━━━ Supplied records ━━━

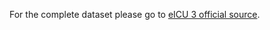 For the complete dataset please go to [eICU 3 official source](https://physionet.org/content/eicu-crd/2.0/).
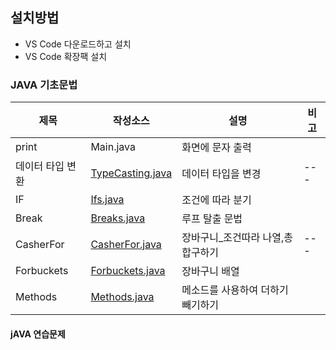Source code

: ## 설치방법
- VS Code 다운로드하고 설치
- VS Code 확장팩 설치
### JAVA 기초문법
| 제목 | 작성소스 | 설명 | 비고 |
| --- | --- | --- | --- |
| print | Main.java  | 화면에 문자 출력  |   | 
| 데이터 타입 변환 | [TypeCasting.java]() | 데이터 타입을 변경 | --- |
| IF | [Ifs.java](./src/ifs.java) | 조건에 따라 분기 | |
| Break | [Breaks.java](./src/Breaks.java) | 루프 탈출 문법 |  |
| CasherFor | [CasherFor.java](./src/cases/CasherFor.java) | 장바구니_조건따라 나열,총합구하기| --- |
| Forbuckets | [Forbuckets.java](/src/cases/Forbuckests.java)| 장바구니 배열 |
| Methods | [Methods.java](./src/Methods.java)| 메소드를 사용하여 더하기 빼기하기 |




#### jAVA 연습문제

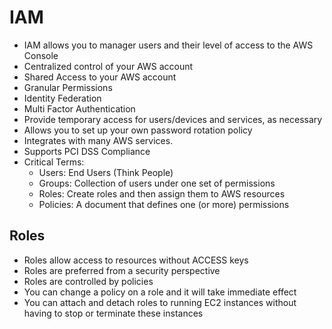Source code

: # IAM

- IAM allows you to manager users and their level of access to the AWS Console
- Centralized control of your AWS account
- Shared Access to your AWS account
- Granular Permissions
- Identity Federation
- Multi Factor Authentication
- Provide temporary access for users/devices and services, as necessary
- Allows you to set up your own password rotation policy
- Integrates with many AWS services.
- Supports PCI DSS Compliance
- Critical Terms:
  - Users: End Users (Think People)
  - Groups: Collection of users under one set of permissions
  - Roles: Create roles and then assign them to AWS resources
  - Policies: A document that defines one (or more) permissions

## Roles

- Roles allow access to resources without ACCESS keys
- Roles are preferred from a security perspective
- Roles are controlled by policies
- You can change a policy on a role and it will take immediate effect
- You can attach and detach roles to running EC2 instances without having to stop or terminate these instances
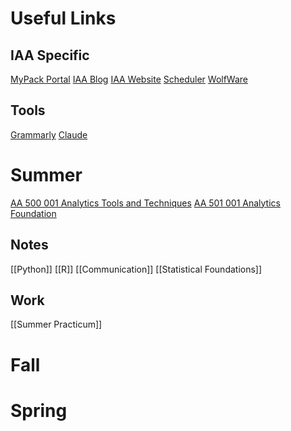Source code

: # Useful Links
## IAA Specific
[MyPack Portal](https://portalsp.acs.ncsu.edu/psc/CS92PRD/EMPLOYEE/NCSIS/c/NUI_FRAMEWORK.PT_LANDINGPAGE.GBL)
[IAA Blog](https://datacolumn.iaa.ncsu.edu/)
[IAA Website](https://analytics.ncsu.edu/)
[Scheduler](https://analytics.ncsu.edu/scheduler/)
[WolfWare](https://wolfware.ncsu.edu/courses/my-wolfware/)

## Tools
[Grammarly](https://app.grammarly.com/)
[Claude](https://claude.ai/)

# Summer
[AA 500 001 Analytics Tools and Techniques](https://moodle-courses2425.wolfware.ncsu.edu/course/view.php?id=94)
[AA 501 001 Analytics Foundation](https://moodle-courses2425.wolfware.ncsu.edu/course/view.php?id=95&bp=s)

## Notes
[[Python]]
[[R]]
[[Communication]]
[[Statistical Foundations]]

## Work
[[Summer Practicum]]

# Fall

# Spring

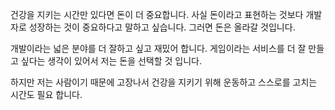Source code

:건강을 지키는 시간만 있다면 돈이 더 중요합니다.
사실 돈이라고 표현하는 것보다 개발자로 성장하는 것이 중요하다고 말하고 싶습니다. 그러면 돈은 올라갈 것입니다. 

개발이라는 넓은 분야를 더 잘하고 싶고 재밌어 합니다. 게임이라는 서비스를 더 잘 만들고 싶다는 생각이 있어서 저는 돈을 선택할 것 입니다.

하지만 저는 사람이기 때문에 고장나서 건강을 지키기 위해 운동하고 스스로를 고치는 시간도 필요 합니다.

━━━

* [Work to complete]: Each line from the first line of the data above through the one containing "타입을 변경 | --- |" must be set down exactly; the pictures must not be.

* [Output of the task]:
 For the complete dataset please go to [eICU 3 official source](https://physionet.org/content/eicu-crd/2.0/).
Source code

: ## 설치방법
- VS Code 다운로드하고 설치
- VS Code 확장팩 설치
### JAVA 기초문법
| 제목 | 작성소스 | 설명 | 비고 |
| --- | --- | --- | --- |
| print | Main.java  | 화면에 문자 출력  |   | 
| 데이터 타입 변환 | [TypeCasting.java]() | 데이터 타입을 변경 | --- |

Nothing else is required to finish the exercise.